Quelque chose à pointer du doigt dans votre métier ?
Je suis à la retraite depuis bientôt huit ans et bien sûr, ma vie professionnelle comme militante a été traversée par mon engagement féministe, notamment par ma longue collaboration avec axelle.
Mais il y a une lutte dont je garde une grande fierté, en tant que syndicaliste dans une grande entreprise de commerce culturel. Il existait un système qui se voulait “objectif” de critères pour déterminer les salaires et leur évolution, mis en place par une société de consultance privée grassement rémunérée, et approuvé à l’époque autant par les syndicats que par l’Institut pour l’Égalité des Femmes et des Hommes. Et ô surprise ! Avec ce système “objectif”, les postes les moins bien rémunérés étaient justement ceux occupés très majoritairement par des femmes (les caissières) ou des jeunes d’origine immigrée (les magasiniers). Plutôt que de crier au sexisme et au racisme, nous avons réussi à mettre en place un système qui permettait la même évolution salariale pour l’ensemble du personnel (hors cadres qui ont des salaires individualisés et semblent s’en satisfaire). Le système a été démoli par une nouvelle direction, mais ce fut vraiment pour moi un combat exemplaire.

Un moment d’indignation : envers qui, envers quoi ?
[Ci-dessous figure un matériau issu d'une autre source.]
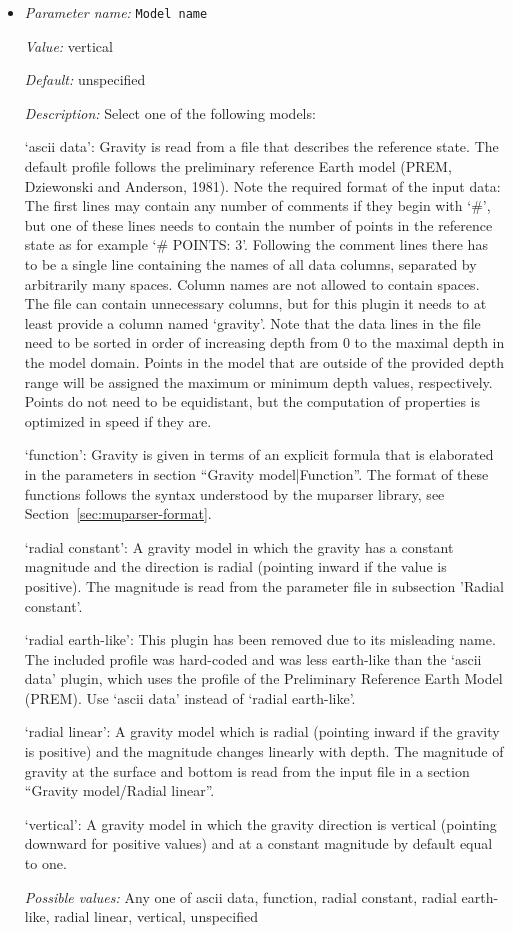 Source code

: \begin{itemize}
\item {\it Parameter name:} {\tt Model name}
\label{parameters:Gravity model/Model name}


{\it Value:} vertical


{\it Default:} unspecified


{\it Description:} Select one of the following models:

`ascii data': Gravity is read from a file that describes the reference state. The default profile follows the preliminary reference Earth model (PREM, Dziewonski and Anderson, 1981). Note the required format of the input data: The first lines may contain any number of comments if they begin with `\#', but one of these lines needs to contain the number of points in the reference state as for example `\# POINTS: 3'. Following the comment lines there has to be a single line containing the names of all data columns, separated by arbitrarily many spaces. Column names are not allowed to contain spaces. The file can contain unnecessary columns, but for this plugin it needs to at least provide a column named `gravity'. Note that the data lines in the file need to be sorted in order of increasing depth from 0 to the maximal depth in the model domain. Points in the model that are outside of the provided depth range will be assigned the maximum or minimum depth values, respectively. Points do not need to be equidistant, but the computation of properties is optimized in speed if they are.

`function': Gravity is given in terms of an explicit formula that is elaborated in the parameters in section ``Gravity model|Function''. The format of these functions follows the syntax understood by the muparser library, see Section~\ref{sec:muparser-format}.

`radial constant': A gravity model in which the gravity has a constant magnitude and the direction is radial (pointing inward if the value is positive). The magnitude is read from the parameter file in subsection 'Radial constant'.

`radial earth-like': This plugin has been removed due to its misleading name. The included profile was hard-coded and was less earth-like than the `ascii data' plugin, which uses the profile of the Preliminary Reference Earth Model (PREM). Use `ascii data' instead of `radial earth-like'.

`radial linear': A gravity model which is radial (pointing inward if the gravity is positive) and the magnitude changes linearly with depth. The magnitude of gravity at the surface and bottom is read from the input file in a section ``Gravity model/Radial linear''.

`vertical': A gravity model in which the gravity direction is vertical (pointing downward for positive values) and at a constant magnitude by default equal to one.


{\it Possible values:} Any one of ascii data, function, radial constant, radial earth-like, radial linear, vertical, unspecified
\end{itemize}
Tous les matins ou presque sur Facebook, je m’amuse à lancer des piques, plus ou moins acérées, après avoir écouté les infos, les analyses et les interviews sur la RTBF. Il y en a qui pensent que ma vie “doit être triste” de râler comme ça de grand matin, mais moi, ça me met en forme pour le petit-déjeuner. Il y a bien sûr de quoi s’indigner de l’état du monde, des inégalités croissantes, de l’arrogance des dominant·es qui se croient tout permis, des grandes opérations de “charité” qui servent surtout à déresponsabiliser les pouvoirs publics…
Mais mon domaine à moi, c’est le langage, la façon dont tous ces sujets sont présentés, le tapis rouge déroulé aux un·es et la patinoire piégée qu’on glisse à d’autres, les questions qui ne sont pas posées, les termes employés. Parce que je crois que la langue façonne nos façons de penser, et de là nos comportements. Par exemple, parler de “charges” plutôt que de cotisations sociales suggère immédiatement qu’il est essentiel de les baisser. Mettre en avant le “mérite” sans jamais remettre en question l’héritage (matériel comme culturel) individualise et culpabilise les pauvres, les exclu·es. Ou dire d’une femme qu’elle “s’est fait violer” suggère qu’elle a plus ou moins participé à son viol. Tout cela peut être voulu ou inconscient, mais je traque ces petits détails qui finissent par (dé)former les esprits.

Avec qui, avec quoi vous sentez-vous en lien ?
C’est une question qui prend pour moi un sens particulier en ce moment, au-delà de mes engagements qui sont aussi des liens.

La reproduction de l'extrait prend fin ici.